His sisters exclaimed over the palace, the servants, the clothes and jewels worn by even the humblest of slaves, and asked him more and ever more questions about the smallest details of his journey. But his mother was silent, and her face was drawn and troubled. When he asked her why she was so grave, she said only,

“I am afraid for you, my Chattraman. I fear that this glimpse of royal life has done you no good, and has made you discontented with your life here. And-I fear for your life, my son, my only son...”

At this, Chattraman only laughed, and told her not to worry, and though he had not thought of it before, he promised that when he was Maharajah, this farming village would be a village no longer, but a city like those of the northern kingdoms, and all would be rich and fine, and his family would be the richest and finest of them all. But his mother only shook her head, and continued to slowly shake it, back and forth, as her fingers played along her string of akshmala, and her only son left her to her worries.

After he was fully rested from his journey to the palace, Chattraman began his preparations for his hunt, sharpening his knives, making new arrows, and restringing his bow. When he left for the forest, he took with him a woven basket, which he filled with food and a skin of water, and which he could carry comfortably on his back. He added to this his quiver and his bow, and his newly-honed blades, and went to kiss his mother and his sisters before he left them for the depths of the jungle. He was not afraid, for he knew that the Doe, the avatar of the Mahadevi, who had helped him always in his times of need, would help him once again, and he was eager to begin his search. And so it was that, when his mother begged him to wait a moment longer, that she might daub the red ochre upon his anja chakra as she had always done, he said,

“Mother, I have only a few short days before I must set out once again for the palace, for it is a week of traveling on that bony old ass! I must go quickly, and find my prey, and I have no time for the silly superstitions of an old woman!” Chattraman had never spoken to his mother thus, and she looked stricken, then only sad once more, and he left her behind without a kiss, and without the red mark of the true-seeing eye upon his brow.

He strode purposefully towards the trees and the vines, and, in doing so, remembered his first time coming here with bow and arrow, and all his boyish dreams, and laughed to think how small, how poor they seemed, like the huts of his village, now that he had the prospect of life as a great Maharajah ahead of him, with the face of Mohini shining always at his side!
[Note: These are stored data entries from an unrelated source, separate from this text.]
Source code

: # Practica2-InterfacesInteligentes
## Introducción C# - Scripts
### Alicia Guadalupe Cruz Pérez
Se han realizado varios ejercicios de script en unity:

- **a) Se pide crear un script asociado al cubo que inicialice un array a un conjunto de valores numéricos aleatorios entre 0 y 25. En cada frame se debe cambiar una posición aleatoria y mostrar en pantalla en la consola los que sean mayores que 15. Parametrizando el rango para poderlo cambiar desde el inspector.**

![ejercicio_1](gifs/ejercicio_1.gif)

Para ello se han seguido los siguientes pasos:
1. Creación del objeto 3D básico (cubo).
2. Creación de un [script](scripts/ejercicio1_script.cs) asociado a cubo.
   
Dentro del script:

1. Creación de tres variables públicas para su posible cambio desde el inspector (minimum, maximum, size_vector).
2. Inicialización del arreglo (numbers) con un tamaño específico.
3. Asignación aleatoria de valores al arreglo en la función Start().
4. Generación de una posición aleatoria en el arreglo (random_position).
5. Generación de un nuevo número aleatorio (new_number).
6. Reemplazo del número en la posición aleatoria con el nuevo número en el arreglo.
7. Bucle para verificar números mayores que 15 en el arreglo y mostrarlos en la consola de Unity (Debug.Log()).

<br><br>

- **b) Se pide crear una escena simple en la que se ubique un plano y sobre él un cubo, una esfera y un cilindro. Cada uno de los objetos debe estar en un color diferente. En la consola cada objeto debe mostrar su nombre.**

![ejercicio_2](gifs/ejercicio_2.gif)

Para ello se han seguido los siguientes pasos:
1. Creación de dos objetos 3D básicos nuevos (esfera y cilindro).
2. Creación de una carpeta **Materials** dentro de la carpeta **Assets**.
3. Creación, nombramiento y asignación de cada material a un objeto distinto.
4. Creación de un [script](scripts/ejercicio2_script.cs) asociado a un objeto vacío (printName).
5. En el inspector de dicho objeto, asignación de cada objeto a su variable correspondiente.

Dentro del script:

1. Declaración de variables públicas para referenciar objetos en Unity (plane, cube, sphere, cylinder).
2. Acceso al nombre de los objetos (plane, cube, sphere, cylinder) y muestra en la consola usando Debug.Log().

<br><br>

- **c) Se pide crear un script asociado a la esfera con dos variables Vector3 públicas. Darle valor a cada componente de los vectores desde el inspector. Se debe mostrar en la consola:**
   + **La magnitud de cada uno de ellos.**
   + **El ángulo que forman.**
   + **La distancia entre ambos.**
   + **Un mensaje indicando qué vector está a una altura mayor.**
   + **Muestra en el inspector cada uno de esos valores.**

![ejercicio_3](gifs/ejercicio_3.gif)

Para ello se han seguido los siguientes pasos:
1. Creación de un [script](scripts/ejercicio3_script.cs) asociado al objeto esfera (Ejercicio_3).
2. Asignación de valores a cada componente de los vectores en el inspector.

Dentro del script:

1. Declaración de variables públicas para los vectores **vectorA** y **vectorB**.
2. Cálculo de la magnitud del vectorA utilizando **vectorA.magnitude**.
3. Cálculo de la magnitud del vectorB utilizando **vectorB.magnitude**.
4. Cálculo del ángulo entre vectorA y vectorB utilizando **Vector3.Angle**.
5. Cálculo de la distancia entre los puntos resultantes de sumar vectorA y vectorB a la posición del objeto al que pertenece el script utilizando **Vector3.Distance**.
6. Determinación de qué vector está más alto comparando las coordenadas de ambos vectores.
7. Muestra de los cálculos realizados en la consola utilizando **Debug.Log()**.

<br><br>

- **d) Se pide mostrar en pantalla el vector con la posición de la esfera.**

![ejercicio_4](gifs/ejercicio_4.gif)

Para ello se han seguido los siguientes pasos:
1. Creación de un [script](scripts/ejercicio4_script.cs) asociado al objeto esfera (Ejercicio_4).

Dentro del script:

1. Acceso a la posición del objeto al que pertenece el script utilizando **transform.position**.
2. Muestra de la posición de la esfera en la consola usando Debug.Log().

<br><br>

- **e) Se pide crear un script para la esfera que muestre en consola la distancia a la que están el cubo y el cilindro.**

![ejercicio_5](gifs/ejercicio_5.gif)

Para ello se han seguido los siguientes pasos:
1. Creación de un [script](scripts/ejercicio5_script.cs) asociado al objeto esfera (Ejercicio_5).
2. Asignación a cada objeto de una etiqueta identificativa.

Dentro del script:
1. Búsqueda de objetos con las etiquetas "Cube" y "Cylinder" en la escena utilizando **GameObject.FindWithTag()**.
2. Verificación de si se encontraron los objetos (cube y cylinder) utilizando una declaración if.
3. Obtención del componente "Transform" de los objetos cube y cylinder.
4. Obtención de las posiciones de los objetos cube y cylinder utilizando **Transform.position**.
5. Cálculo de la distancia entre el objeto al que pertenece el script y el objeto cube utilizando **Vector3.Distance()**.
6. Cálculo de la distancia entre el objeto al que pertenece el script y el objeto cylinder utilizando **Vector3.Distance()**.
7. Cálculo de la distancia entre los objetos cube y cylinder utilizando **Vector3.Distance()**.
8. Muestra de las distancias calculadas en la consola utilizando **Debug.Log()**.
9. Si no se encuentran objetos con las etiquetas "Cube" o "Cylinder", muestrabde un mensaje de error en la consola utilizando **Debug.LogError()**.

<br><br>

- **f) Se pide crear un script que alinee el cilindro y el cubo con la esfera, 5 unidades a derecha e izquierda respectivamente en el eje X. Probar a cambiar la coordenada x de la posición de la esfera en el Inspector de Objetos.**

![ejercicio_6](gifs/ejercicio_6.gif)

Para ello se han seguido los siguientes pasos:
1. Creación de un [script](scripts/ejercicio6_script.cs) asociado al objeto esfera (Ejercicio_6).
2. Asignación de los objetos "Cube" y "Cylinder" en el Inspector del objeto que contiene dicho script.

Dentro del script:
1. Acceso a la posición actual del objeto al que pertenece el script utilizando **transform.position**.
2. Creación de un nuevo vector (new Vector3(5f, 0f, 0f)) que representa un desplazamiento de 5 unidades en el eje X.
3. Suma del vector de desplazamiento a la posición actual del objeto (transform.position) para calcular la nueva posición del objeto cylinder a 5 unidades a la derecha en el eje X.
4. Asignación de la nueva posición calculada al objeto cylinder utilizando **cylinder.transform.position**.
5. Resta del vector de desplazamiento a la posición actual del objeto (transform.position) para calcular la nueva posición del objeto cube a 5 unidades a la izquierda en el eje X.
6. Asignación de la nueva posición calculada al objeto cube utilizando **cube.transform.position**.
When he arrived at the round clearing, and saw the Doe kneeling there, her striped and golden pelt catching the dim, lacy light that penetrated the green canopy, he made his bow to her, and said,

“Holy One, I have come again for your aid and succor.”
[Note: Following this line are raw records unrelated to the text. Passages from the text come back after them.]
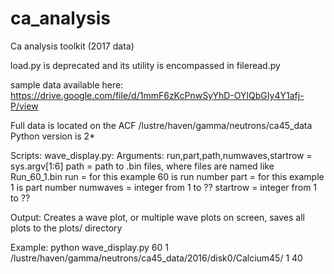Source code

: # ca_analysis
Ca analysis toolkit (2017 data)


load.py is deprecated and its utility is encompassed in fileread.py

sample data available here: https://drive.google.com/file/d/1mmF6zKcPnwSyYhD-OYlQbGIy4Y1afj-P/view


Full data is located on the ACF
/lustre/haven/gamma/neutrons/ca45\_data
Python version is 2\*

Scripts:
wave\_display.py:
Arguments:
run,part,path,numwaves,startrow = sys.argv[1:6]
path = path to .bin files, where files are named like Run\_60\_1.bin
run = for this example 60 is run number
part = for this example 1 is part number
numwaves = integer from 1 to ??
startrow = integer from 1 to ??

Output:
Creates a wave plot, or multiple wave plots on screen, saves all plots to the plots/ directory

Example:
python wave\_display.py 60 1 /lustre/haven/gamma/neutrons/ca45\_data/2016/disk0/Calcium45/ 1 40


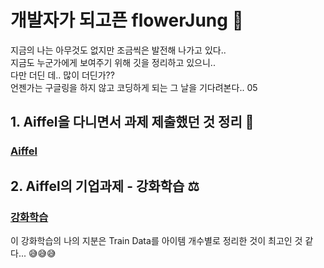 # 개발자가 되고픈 flowerJung 🌸
지금의 나는 아무것도 없지만 조금씩은 발전해 나가고 있다..  
지금도 누군가에게 보여주기 위해 깃을 정리하고 있으니..  
다만 더딘 데.. 많이 더딘가??  
언젠가는 구글링을 하지 않고 코딩하게 되는 그 날을 기다려본다.. 05

## 1. Aiffel을 다니면서 과제 제출했던 것 정리 🏹
### [Aiffel](https://github.com/flowerJung/flowerJung.github.io/tree/main/Aiffel)


## 2. Aiffel의 기업과제 - 강화학습 ⚖️
### [강화학습](https://github.com/flowerJung/flowerJung.github.io/tree/main/Reinforcement)
이 강화학습의 나의 지분은 Train Data를 아이템 개수별로 정리한 것이 최고인 것 같다... 😅😅😅
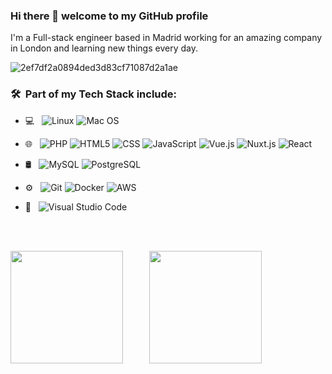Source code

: ### Hi there 👋 welcome to my GitHub profile

I'm a Full-stack engineer based in Madrid working for an amazing company in London and learning new things every day.

![2ef7df2a0894ded3d83cf71087d2a1ae](https://user-images.githubusercontent.com/17096352/169637936-0b0f8e95-4147-4460-a6c0-8e65160ac79c.png)

<h3> 🛠 &nbsp;Part of my Tech Stack include:</h3>

- 💻 &nbsp;
  ![Linux](https://img.shields.io/badge/-linux-333333?style=flat&logo=linux)
  ![Mac OS](https://img.shields.io/badge/-apple-333333?style=flat&logo=apple)

- 🌐 &nbsp;
  ![PHP](https://img.shields.io/badge/-PHP-333333?style=flat&logo=php)
  ![HTML5](https://img.shields.io/badge/-HTML5-333333?style=flat&logo=HTML5)
  ![CSS](https://img.shields.io/badge/-CSS-333333?style=flat&logo=CSS3&logoColor=1572B6)
  ![JavaScript](https://img.shields.io/badge/-JavaScript-333333?style=flat&logo=javascript)
  ![Vue.js](https://img.shields.io/badge/-vue.js-333333?style=flat&logo=vue.js)
  ![Nuxt.js](https://img.shields.io/badge/-nuxt.js-333333?style=flat&logo=nuxt.js)
  ![React](https://img.shields.io/badge/-React-333333?style=flat&logo=react)

- 🛢 &nbsp;
  ![MySQL](https://img.shields.io/badge/-MySQL-333333?style=flat&logo=mysql)
  ![PostgreSQL](https://img.shields.io/badge/-PostgreSQL-333333?style=flat&logo=Postgresql)

- ⚙️ &nbsp;
  ![Git](https://img.shields.io/badge/-Git-333333?style=flat&logo=git)
  ![Docker](https://img.shields.io/badge/-docker-333333?style=flat&logo=docker)
  ![AWS](https://img.shields.io/badge/-amazon-aws?style=flat&color=333333&logo=amazon-aws)

- 🔧 &nbsp;
  ![Visual Studio Code](https://img.shields.io/badge/-Visual%20Studio%20Code-333333?style=flat&logo=visual-studio-code&logoColor=007ACC)

<br />
<br />

<p style="display:flex;width:100%">
<img height="180em" src="https://github-readme-stats.vercel.app/api?username=sebalaini&show_icons=true&theme=dark" style="padding-right:3em;"/> 
<img height="180em" src="https://github-readme-stats.vercel.app/api/top-langs/?username=sebalaini&theme=dark&layout=compact" />
<p>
“Ah,” she said, “You have been gone a long time. Does your village need more meat? Many have gone hungry, in your absence.”

“Holy One, I was called to the palace by the great Maharajah who rules there. He has promised me great wealth, and all his lands, and his daughter's hand in marriage, if only I will hunt and kill the Kali-tigress who killed my father, and bring the pelt to him. If I do this, I will no longer need you to guide me to my quarry, for I shall have all the riches of the kingdom, and I have promised my family and village that they will never know famine and hunger again. You will be able to rest in your peaceful glade once more, untroubled by the violent and earthy hungers of men.”
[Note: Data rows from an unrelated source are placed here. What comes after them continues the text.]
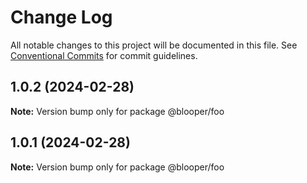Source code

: # Change Log

All notable changes to this project will be documented in this file.
See [Conventional Commits](https://conventionalcommits.org) for commit guidelines.

## 1.0.2 (2024-02-28)

**Note:** Version bump only for package @blooper/foo





## 1.0.1 (2024-02-28)

**Note:** Version bump only for package @blooper/foo
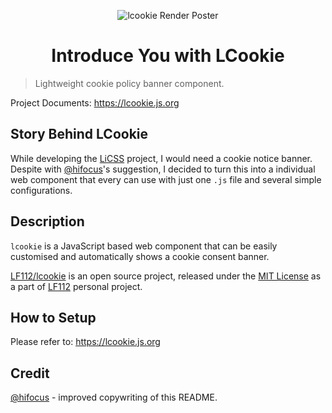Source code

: <p align="center"><img src="https://i.imgur.com/nYNSkxM.png" alt="lcookie Render Poster"></p>

<h1 align="center">Introduce You with LCookie</h1>

> Lightweight cookie policy banner component.

Project Documents: https://lcookie.js.org

## Story Behind LCookie
While developing the [LiCSS](https://github.com/lf112/licss) project, I would need a cookie notice banner. Despite with [@hifocus](https://github.com/hifocus)'s suggestion, I decided to turn this into a individual web component that every can use with just one `.js` file and several simple configurations.

## Description
 `lcookie` is a JavaScript based web component that can be easily customised and automatically shows a cookie consent banner.

 [LF112/lcookie](https://github.com/lf112/lcookie) is an open source project, released under the [MIT License](https://github.com/LF112/lcookie/blob/master/LICENSE) as a part of [LF112](https://www.lf112.net) personal project.
 
## How to Setup
Please refer to: https://lcookie.js.org

## Credit
[@hifocus](https://github.com/hifocus) - improved copywriting of this README.
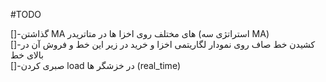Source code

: #TODO

[]-گذاشتن MA های مختلف روی اخزا ها در متاتریدر (استراتژی سه MA)<br>
[]-کشیدن خط صاف روی نمودار لگاریتمی اخزا و خرید در زیر این خط و فروش آن در بالای خط <br>
[]-صبری کردن load در خزشگر ها (real_time)<br>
The Doe ignored this. “Where is your tilak, your red-ochre true-seeing eye?”

“Holy One, my haste to reach you was such that I did not wish to delay by waiting for the paste to be made. I have only a short time for my hunt, before I must return to the palace for the wedding.”

“Why do you so desire to become a great lord, and why do you trust the word of the Maharajah? Do you not recall that it was his greed which first compelled you to leave the safety of your village and risk your life in the perils of the jungle? That it was his hand which stole from your village, and from all villages, what little grain they could reap? That their bellies went empty, while his coffers were filled and his wives and women wore gold?”

Chattraman had no answer, and so remained silent, but his mind conjured up, unbidden, that vision of Mohini's milky-tea skin against white satin.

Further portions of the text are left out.